Top of RECORDS PROVIDED
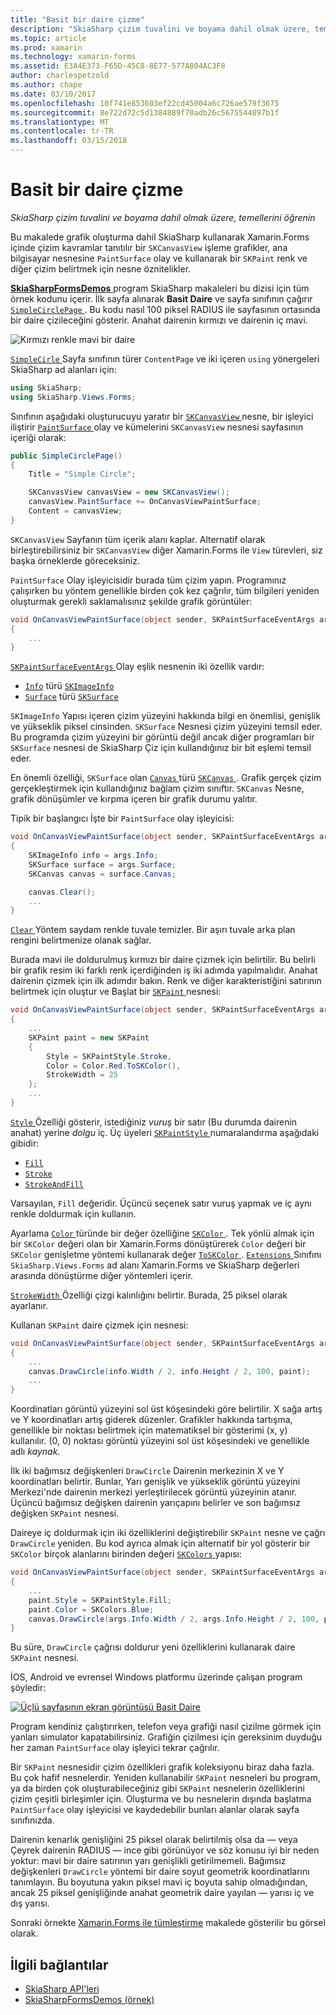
 ```yaml
---
title: "Basit bir daire çizme"
description: "SkiaSharp çizim tuvalini ve boyama dahil olmak üzere, temellerini öğrenin"
ms.topic: article
ms.prod: xamarin
ms.technology: xamarin-forms
ms.assetid: E3A4E373-F65D-45C8-8E77-577A804AC3F8
author: charlespetzold
ms.author: chape
ms.date: 03/10/2017
ms.openlocfilehash: 10f741e853603ef22cd45004a6c726ae579f3675
ms.sourcegitcommit: 8e722d72c5d1384889f70adb26c5675544897b1f
ms.translationtype: MT
ms.contentlocale: tr-TR
ms.lasthandoff: 03/15/2018
---
```

# <a name="drawing-a-simple-circle"></a>Basit bir daire çizme

_SkiaSharp çizim tuvalini ve boyama dahil olmak üzere, temellerini öğrenin_

Bu makalede grafik oluşturma dahil SkiaSharp kullanarak Xamarin.Forms içinde çizim kavramlar tanıtılır bir `SKCanvasView` işleme grafikler, ana bilgisayar nesnesine `PaintSurface` olay ve kullanarak bir `SKPaint` renk ve diğer çizim belirtmek için nesne öznitelikler.

[ **SkiaSharpFormsDemos** ](https://developer.xamarin.com/samples/xamarin-forms/SkiaSharpForms/SkiaSharpFormsDemos/) program SkiaSharp makaleleri bu dizisi için tüm örnek kodunu içerir. İlk sayfa alınarak **Basit Daire** ve sayfa sınıfının çağırır [ `SimpleCirclePage` ](https://github.com/xamarin/xamarin-forms-samples/blob/master/SkiaSharpForms/SkiaSharpFormsDemos/SkiaSharpFormsDemos/SkiaSharpFormsDemos/Basics/SimpleCirclePage.cs). Bu kodu nasıl 100 piksel RADIUS ile sayfasının ortasında bir daire çizileceğini gösterir. Anahat dairenin kırmızı ve dairenin iç mavi.

![](circle-images/circleexample.png "Kırmızı renkle mavi bir daire")

[ `SimpleCirle` ](https://github.com/xamarin/xamarin-forms-samples/blob/master/SkiaSharpForms/SkiaSharpFormsDemos/SkiaSharpFormsDemos/SkiaSharpFormsDemos/Basics/SimpleCirclePage.cs) Sayfa sınıfının türer `ContentPage` ve iki içeren `using` yönergeleri SkiaSharp ad alanları için:

```csharp
using SkiaSharp;
using SkiaSharp.Views.Forms;
```

Sınıfının aşağıdaki oluşturucuyu yaratır bir [ `SKCanvasView` ](https://developer.xamarin.com/api/type/SkiaSharp.Views.Forms.SKCanvasView/) nesne, bir işleyici iliştirir [ `PaintSurface` ](https://developer.xamarin.com/api/event/SkiaSharp.Views.Forms.SKCanvasView.PaintSurface/) olay ve kümelerini `SKCanvasView` nesnesi sayfasının içeriği olarak:

```csharp
public SimpleCirclePage()
{
    Title = "Simple Circle";

    SKCanvasView canvasView = new SKCanvasView();
    canvasView.PaintSurface += OnCanvasViewPaintSurface;
    Content = canvasView;
}
```

`SKCanvasView` Sayfanın tüm içerik alanı kaplar. Alternatif olarak birleştirebilirsiniz bir `SKCanvasView` diğer Xamarin.Forms ile `View` türevleri, siz başka örneklerde göreceksiniz.

`PaintSurface` Olay işleyicisidir burada tüm çizim yapın. Programınız çalışırken bu yöntem genellikle birden çok kez çağrılır, tüm bilgileri yeniden oluşturmak gerekli saklamalısınız şekilde grafik görüntüler:

```csharp
void OnCanvasViewPaintSurface(object sender, SKPaintSurfaceEventArgs args)
{
    ...
}

```

[ `SKPaintSurfaceEventArgs` ](https://developer.xamarin.com/api/type/SkiaSharp.Views.Forms.SKPaintSurfaceEventArgs/) Olay eşlik nesnenin iki özellik vardır:

- [`Info`](https://developer.xamarin.com/api/property/SkiaSharp.Views.Forms.SKPaintSurfaceEventArgs.Info/) türü [`SKImageInfo`](https://developer.xamarin.com/api/type/SkiaSharp.SKImageInfo/)
- [`Surface`](https://developer.xamarin.com/api/property/SkiaSharp.Views.Forms.SKPaintSurfaceEventArgs.Surface/) türü [`SKSurface`](https://developer.xamarin.com/api/type/SkiaSharp.SKSurface/)

`SKImageInfo` Yapısı içeren çizim yüzeyini hakkında bilgi en önemlisi, genişlik ve yükseklik piksel cinsinden. `SKSurface` Nesnesi çizim yüzeyini temsil eder. Bu programda çizim yüzeyini bir görüntü değil ancak diğer programları bir `SKSurface` nesnesi de SkiaSharp Çiz için kullandığınız bir bit eşlemi temsil eder.

En önemli özelliği, `SKSurface` olan [ `Canvas` ](https://developer.xamarin.com/api/property/SkiaSharp.SKSurface.Canvas/) türü [ `SKCanvas` ](https://developer.xamarin.com/api/type/SkiaSharp.SKCanvas/). Grafik gerçek çizim gerçekleştirmek için kullandığınız bağlam çizim sınıftır. `SKCanvas` Nesne, grafik dönüşümler ve kırpma içeren bir grafik durumu yalıtır.

Tipik bir başlangıcı İşte bir `PaintSurface` olay işleyicisi:

```csharp
void OnCanvasViewPaintSurface(object sender, SKPaintSurfaceEventArgs args)
{
    SKImageInfo info = args.Info;
    SKSurface surface = args.Surface;
    SKCanvas canvas = surface.Canvas;

    canvas.Clear();
    ...
}

```

[ `Clear` ](https://developer.xamarin.com/api/member/SkiaSharp.SKCanvas.Clear()/) Yöntem saydam renkle tuvale temizler. Bir aşırı tuvale arka plan rengini belirtmenize olanak sağlar.

Burada mavi ile doldurulmuş kırmızı bir daire çizmek için belirtilir. Bu belirli bir grafik resim iki farklı renk içerdiğinden iş iki adımda yapılmalıdır. Anahat dairenin çizmek için ilk adımdır bakın. Renk ve diğer karakteristiğini satırının belirtmek için oluştur ve Başlat bir [ `SKPaint` ](https://developer.xamarin.com/api/type/SkiaSharp.SKPaint/) nesnesi:

```csharp
void OnCanvasViewPaintSurface(object sender, SKPaintSurfaceEventArgs args)
{
    ...
    SKPaint paint = new SKPaint
    {
        Style = SKPaintStyle.Stroke,
        Color = Color.Red.ToSKColor(),
        StrokeWidth = 25
    };
    ...
}
```

[ `Style` ](https://developer.xamarin.com/api/property/SkiaSharp.SKPaint.Style/) Özelliği gösterir, istediğiniz *vuruş* bir satır (Bu durumda dairenin anahat) yerine *dolgu* iç. Üç üyeleri [ `SKPaintStyle` ](https://developer.xamarin.com/api/type/SkiaSharp.SKPaintStyle/) numaralandırma aşağıdaki gibidir:

- [`Fill`](https://developer.xamarin.com/api/field/SkiaSharp.SKPaintStyle.Fill/)
- [`Stroke`](https://developer.xamarin.com/api/field/SkiaSharp.SKPaintStyle.Stroke/)
- [`StrokeAndFill`](https://developer.xamarin.com/api/field/SkiaSharp.SKPaintStyle.StrokeAndFill/)

Varsayılan, `Fill` değeridir. Üçüncü seçenek satır vuruş yapmak ve iç aynı renkle doldurmak için kullanın.

Ayarlama [ `Color` ](https://developer.xamarin.com/api/property/SkiaSharp.SKPaint.Color/) türünde bir değer özelliğine [ `SKColor` ](https://developer.xamarin.com/api/type/SkiaSharp.SKColor/). Tek yönlü almak için bir `SKColor` değeri olan bir Xamarin.Forms dönüştürerek `Color` değeri bir `SKColor` genişletme yöntemi kullanarak değer [ `ToSKColor` ](https://developer.xamarin.com/api/member/SkiaSharp.Views.Forms.Extensions.ToSKColor/p/Xamarin.Forms.Color/). [ `Extensions` ](https://developer.xamarin.com/api/type/SkiaSharp.Views.Forms.Extensions/) Sınıfını `SkiaSharp.Views.Forms` ad alanı Xamarin.Forms ve SkiaSharp değerleri arasında dönüştürme diğer yöntemleri içerir.

[ `StrokeWidth` ](https://developer.xamarin.com/api/property/SkiaSharp.SKPaint.StrokeWidth/) Özelliği çizgi kalınlığını belirtir. Burada, 25 piksel olarak ayarlanır.

Kullanan `SKPaint` daire çizmek için nesnesi:

```csharp
void OnCanvasViewPaintSurface(object sender, SKPaintSurfaceEventArgs args)
{
    ...
    canvas.DrawCircle(info.Width / 2, info.Height / 2, 100, paint);
    ...
}
```

Koordinatları görüntü yüzeyini sol üst köşesindeki göre belirtilir. X sağa artış ve Y koordinatları artış giderek düzenler. Grafikler hakkında tartışma, genellikle bir noktası belirtmek için matematiksel bir gösterimi (x, y) kullanılır. (0, 0) noktası görüntü yüzeyini sol üst köşesindeki ve genellikle adlı *kaynak*.

İlk iki bağımsız değişkenleri `DrawCircle` Dairenin merkezinin X ve Y koordinatları belirtir. Bunlar, Yarı genişlik ve yükseklik görüntü yüzeyini Merkezi'nde dairenin merkezi yerleştirilecek görüntü yüzeyinin atanır. Üçüncü bağımsız değişken dairenin yarıçapını belirler ve son bağımsız değişken `SKPaint` nesnesi.

Daireye iç doldurmak için iki özelliklerini değiştirebilir `SKPaint` nesne ve çağrı `DrawCircle` yeniden. Bu kod ayrıca almak için alternatif bir yol gösterir bir `SKColor` birçok alanlarını birinden değeri [ `SKColors` ](https://developer.xamarin.com/api/type/SkiaSharp.SKColors/) yapısı:

```csharp
void OnCanvasViewPaintSurface(object sender, SKPaintSurfaceEventArgs args)
{
    ...
    paint.Style = SKPaintStyle.Fill;
    paint.Color = SKColors.Blue;
    canvas.DrawCircle(args.Info.Width / 2, args.Info.Height / 2, 100, paint);
}
```
Bu süre, `DrawCircle` çağrısı doldurur yeni özelliklerini kullanarak daire `SKPaint` nesnesi.

İOS, Android ve evrensel Windows platformu üzerinde çalışan program şöyledir:

[![](circle-images/simplecircle-small.png "Üçlü sayfasının ekran görüntüsü Basit Daire")](circle-images/simplecircle-large.png#lightbox "Üçlü sayfasının ekran görüntüsü basit daire")

Program kendiniz çalıştırırken, telefon veya grafiği nasıl çizilme görmek için yanları simulator kapatabilirsiniz. Grafiğin çizilmesi için gereksinim duyduğu her zaman `PaintSurface` olay işleyici tekrar çağrılır.

Bir `SKPaint` nesnesidir çizim özellikleri grafik koleksiyonu biraz daha fazla. Bu çok hafif nesnelerdir. Yeniden kullanabilir `SKPaint` nesneleri bu program, ya da birden çok oluşturabileceğiniz gibi `SKPaint` nesnelerin özelliklerini çizim çeşitli birleşimler için. Oluşturma ve bu nesnelerin dışında başlatma `PaintSurface` olay işleyicisi ve kaydedebilir bunları alanlar olarak sayfa sınıfınızda.

Dairenin kenarlık genişliğini 25 piksel olarak belirtilmiş olsa da &mdash; veya Çeyrek dairenin RADIUS &mdash; ince gibi görünüyor ve söz konusu iyi bir neden yoktur: mavi bir daire satırının yarı genişlikli getirilmemeli. Bağımsız değişkenleri `DrawCircle` yöntemi bir daire soyut geometrik koordinatlarını tanımlayın. Bu boyutuna yakın piksel mavi iç boyuta sahip olmadığından, ancak 25 piksel genişliğinde anahat geometrik daire yayılan &mdash; yarısı iç ve dış yarısı.

Sonraki örnekte [Xamarin.Forms ile tümleştirme](~/xamarin-forms/user-interface/graphics/skiasharp/basics/integration.md) makalede gösterilir bu görsel olarak.


## <a name="related-links"></a>İlgili bağlantılar

- [SkiaSharp API'leri](https://developer.xamarin.com/api/root/SkiaSharp/)
- [SkiaSharpFormsDemos (örnek)](https://developer.xamarin.com/samples/xamarin-forms/SkiaSharpForms/SkiaSharpFormsDemos/)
Bottom of RECORDS PROVIDED
◆ EXERCISE DIRECTIONS: Above are records; say how many of their lines contain the word "kullandığınız", giving only the number.

◆ ANSWER SPACE: 2